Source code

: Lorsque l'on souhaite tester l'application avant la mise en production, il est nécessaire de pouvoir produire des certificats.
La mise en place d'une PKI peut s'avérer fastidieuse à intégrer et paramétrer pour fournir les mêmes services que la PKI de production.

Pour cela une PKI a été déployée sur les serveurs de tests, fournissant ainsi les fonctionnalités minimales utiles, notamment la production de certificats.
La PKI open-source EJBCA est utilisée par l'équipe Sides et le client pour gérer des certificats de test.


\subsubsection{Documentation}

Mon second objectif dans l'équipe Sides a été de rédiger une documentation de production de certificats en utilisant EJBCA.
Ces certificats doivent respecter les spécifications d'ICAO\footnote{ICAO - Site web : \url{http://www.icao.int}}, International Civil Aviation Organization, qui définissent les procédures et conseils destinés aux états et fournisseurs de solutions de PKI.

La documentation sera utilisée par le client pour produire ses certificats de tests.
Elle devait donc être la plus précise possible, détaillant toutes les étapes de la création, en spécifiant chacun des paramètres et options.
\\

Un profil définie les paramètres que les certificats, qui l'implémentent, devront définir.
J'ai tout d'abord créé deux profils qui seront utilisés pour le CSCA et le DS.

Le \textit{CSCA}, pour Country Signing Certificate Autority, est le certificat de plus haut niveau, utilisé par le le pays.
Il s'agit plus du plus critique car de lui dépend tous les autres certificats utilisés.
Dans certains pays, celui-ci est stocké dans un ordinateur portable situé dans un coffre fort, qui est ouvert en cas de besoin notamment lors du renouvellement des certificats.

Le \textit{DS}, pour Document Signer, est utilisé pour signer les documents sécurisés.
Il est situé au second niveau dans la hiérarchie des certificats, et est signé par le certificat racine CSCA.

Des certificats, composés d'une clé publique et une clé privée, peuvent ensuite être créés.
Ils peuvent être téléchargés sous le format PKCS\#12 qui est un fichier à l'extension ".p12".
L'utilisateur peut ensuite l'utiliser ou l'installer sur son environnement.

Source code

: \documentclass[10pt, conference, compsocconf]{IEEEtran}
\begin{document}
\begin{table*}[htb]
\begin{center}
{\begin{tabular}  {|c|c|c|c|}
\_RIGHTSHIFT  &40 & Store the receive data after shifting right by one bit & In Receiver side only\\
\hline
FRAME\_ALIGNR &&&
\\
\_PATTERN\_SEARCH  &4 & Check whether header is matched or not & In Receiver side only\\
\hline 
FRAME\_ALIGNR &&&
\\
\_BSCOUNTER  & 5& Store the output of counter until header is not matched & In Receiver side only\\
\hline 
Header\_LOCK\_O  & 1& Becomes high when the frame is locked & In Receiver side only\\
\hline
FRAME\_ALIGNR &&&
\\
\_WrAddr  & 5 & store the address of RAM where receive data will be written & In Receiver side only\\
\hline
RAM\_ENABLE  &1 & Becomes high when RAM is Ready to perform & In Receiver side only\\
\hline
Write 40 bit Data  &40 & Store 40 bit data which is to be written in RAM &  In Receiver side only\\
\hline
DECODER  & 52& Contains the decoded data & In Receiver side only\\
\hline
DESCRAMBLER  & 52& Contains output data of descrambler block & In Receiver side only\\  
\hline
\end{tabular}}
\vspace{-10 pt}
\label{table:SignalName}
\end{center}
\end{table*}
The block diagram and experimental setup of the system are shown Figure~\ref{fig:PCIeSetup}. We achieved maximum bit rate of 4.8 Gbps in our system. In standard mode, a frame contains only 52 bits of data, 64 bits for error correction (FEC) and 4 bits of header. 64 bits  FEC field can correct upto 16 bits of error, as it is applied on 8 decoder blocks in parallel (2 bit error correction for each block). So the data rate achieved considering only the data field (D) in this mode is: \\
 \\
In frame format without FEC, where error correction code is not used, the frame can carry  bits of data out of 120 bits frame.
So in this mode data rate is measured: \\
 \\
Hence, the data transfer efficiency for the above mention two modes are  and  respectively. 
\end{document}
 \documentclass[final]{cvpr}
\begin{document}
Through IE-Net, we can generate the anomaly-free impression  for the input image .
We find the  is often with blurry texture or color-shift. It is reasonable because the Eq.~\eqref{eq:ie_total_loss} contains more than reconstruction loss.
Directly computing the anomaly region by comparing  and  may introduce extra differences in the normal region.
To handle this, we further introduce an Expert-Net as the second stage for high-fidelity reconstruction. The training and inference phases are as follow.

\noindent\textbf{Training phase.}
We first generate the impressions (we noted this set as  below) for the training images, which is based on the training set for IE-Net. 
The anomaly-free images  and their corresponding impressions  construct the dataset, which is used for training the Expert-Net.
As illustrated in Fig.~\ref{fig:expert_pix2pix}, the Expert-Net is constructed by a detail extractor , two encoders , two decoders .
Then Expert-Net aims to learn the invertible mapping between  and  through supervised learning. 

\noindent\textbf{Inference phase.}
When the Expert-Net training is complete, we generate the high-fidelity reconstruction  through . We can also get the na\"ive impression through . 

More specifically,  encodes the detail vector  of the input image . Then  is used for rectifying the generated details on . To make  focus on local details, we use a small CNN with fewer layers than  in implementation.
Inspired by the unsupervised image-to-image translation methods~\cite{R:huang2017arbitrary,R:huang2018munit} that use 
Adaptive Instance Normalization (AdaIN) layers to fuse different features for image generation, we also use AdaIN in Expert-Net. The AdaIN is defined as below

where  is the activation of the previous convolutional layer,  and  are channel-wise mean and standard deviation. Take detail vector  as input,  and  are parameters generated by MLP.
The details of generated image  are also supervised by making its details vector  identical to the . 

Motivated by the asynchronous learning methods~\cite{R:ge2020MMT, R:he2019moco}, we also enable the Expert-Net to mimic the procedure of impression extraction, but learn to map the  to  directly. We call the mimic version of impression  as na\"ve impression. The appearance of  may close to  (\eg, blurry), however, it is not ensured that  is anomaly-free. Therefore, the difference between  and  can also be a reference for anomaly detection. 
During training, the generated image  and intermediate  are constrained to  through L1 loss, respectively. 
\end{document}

- Description of the task
Would you show all lines of the material above that contain the word "production"?

- Answer below
: Lorsque l'on souhaite tester l'application avant la mise en production, il est nécessaire de pouvoir produire des certificats.
La mise en place d'une PKI peut s'avérer fastidieuse à intégrer et paramétrer pour fournir les mêmes services que la PKI de production.
Pour cela une PKI a été déployée sur les serveurs de tests, fournissant ainsi les fonctionnalités minimales utiles, notamment la production de certificats.
Mon second objectif dans l'équipe Sides a été de rédiger une documentation de production de certificats en utilisant EJBCA.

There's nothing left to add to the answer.